> [INSTRUCTIONS FOR THE TASK]:
Look through the lines below and extract each one that contains "playbooks".

Saved entries:
-- Opening Marker --

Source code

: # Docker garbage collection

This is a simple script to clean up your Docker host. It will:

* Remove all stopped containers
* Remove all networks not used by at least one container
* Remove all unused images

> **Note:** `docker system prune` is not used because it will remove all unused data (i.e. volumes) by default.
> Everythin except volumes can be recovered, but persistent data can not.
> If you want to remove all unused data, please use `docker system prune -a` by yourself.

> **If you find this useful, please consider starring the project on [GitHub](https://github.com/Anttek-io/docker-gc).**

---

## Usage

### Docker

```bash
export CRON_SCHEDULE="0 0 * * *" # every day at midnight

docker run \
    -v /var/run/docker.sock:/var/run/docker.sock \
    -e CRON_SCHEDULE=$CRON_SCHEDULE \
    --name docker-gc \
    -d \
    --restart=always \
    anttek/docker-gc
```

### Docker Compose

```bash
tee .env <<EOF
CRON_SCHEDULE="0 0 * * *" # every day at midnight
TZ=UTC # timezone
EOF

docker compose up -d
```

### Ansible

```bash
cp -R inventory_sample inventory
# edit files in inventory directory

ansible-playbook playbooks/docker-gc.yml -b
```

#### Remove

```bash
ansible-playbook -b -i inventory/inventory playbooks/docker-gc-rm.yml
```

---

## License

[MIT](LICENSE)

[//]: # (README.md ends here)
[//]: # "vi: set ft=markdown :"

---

-- Closing Marker --

> [SOLVED EXERCISE]:
ansible-playbook playbooks/docker-gc.yml -b
ansible-playbook -b -i inventory/inventory playbooks/docker-gc-rm.yml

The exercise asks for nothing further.